Your assignment | Narrow the data below down to the lines containing "overline".

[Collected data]
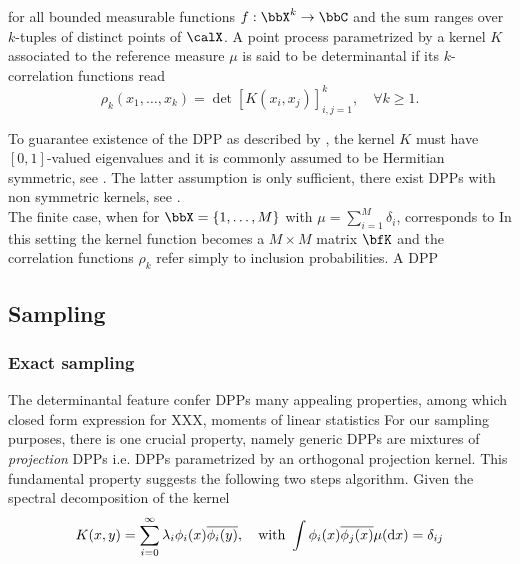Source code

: \documentclass[twoside,11pt]{article}
\begin{document}
    for all bounded measurable functions $f:\bbX^k\to \bbC$ and the sum ranges over $k$-tuples of distinct points of $\calX$. 
    A point process parametrized by a kernel $K$ associated to the reference measure $\mu$ is said to be determinantal if its $k$-correlation functions read
    \begin{equation}
    \label{eq:k-correlation_function_DPP}
      \rho_k(x_1,\dots,x_k) 
        = \det [K(x_i, x_j)]_{i,j=1}^k,
      \quad \forall k\geq 1.
    \end{equation}

    To guarantee existence of the DPP as described by , the kernel $K$ must have $[0,1]$-valued eigenvalues and it is commonly assumed to be Hermitian symmetric, see \citep[Theorem 2; Theorem 3]{HKPV06, Sos00}.
    The latter assumption is only sufficient, there exist DPPs with non symmetric kernels, see \citep{BoDiFu09}.\\

    The finite case, when for $\bbX = \lrcb{1,\dots,M}$ with $\mu=\sum_{i=1}^M \delta_i$, corresponds to 
    In this setting the kernel function becomes a $M\times M$ matrix $\bfK$ and the correlation functions $\rho_k$ refer simply to inclusion probabilities.
    A DPP


  \subsection{Sampling} %
  \label{sub:sampling}
  
    \subsubsection{Exact sampling} %
    \label{ssub:exact_sampling}

      The determinantal feature confer DPPs many appealing properties, among which closed form expression for XXX, moments of linear statistics \etc
      For our sampling purposes, there is one crucial property, namely generic DPPs are mixtures of \textit{projection} DPPs i.e. DPPs parametrized by an orthogonal projection kernel.
      This fundamental property suggests the following two steps algorithm.
      Given the spectral decomposition of the kernel 
      \begin{equation}
      \label{eq:eigdec_kernel}
        K(x,y)=\sum\limits_{i=0}^{\infty} \lambda_i \phi_i(x) \overline{\phi_i(y)},
        \quad \text{with }
        \int \phi_i(x) \overline{\phi_j(x)} \mu(\mathop{}\!\mathrm{d} x) = \delta_{ij}
      \end{equation}
\end{document}

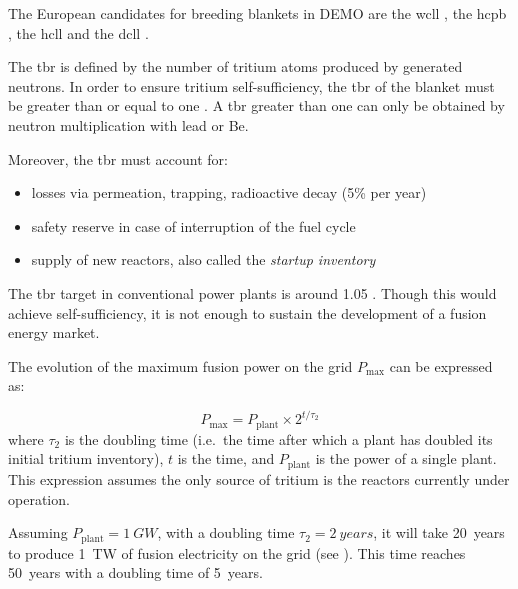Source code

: The European candidates for \glspl{breeding blanket} in DEMO are the \gls{wcll} , the \gls{hcpb} , the \gls{hcll}  and the \gls{dcll}  .

The \gls{tbr} is defined by the number of tritium atoms produced by generated neutrons.
In order to ensure tritium self-sufficiency, the \gls{tbr} of the blanket must be greater than or equal to one .
A \gls{tbr} greater than one can only be obtained by neutron multiplication with lead or \gls{Be}.

Moreover, the \gls{tbr} must account for:
\begin{itemize}
    \item losses via \gls{permeation}, \gls{trapping}, radioactive decay (5\% per year)
    \item safety reserve in case of interruption of the fuel cycle
    \item supply of new reactors, also called the \emph{\gls{startup inventory}}
\end{itemize}

The \gls{tbr} target in conventional power plants is around 1.05 .
Though this would achieve self-sufficiency, it is not enough to sustain the development of a fusion energy market.

The evolution of the maximum fusion power on the grid $P_\mathrm{max}$ can be expressed as:

\begin{equation}
    P_\mathrm{max} = P_\mathrm{plant} \times 2^{t/\tau_2}
\end{equation}
where $\tau_2$ is the doubling time (i.e.\ the time after which a plant has doubled its initial tritium \gls{inventory}), $t$ is the time, and $P_\mathrm{plant}$ is the power of a single plant.
This expression assumes the only source of tritium is the reactors currently under operation.

Assuming $P_\mathrm{plant} = \SI{1}{GW}$, with a doubling time $\tau_2 = \SI{2}{years}$, it will take \SI{20}{years} to produce \SI{1}{TW} of fusion electricity on the grid (see ).
This time reaches \SI{50}{years} with a doubling time of \SI{5}{years}.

Exercise result |
        K(x,y)=\sum\limits_{i=0}^{\infty} \lambda_i \phi_i(x) \overline{\phi_i(y)},
        \int \phi_i(x) \overline{\phi_j(x)} \mu(\mathop{}\!\mathrm{d} x) = \delta_{ij}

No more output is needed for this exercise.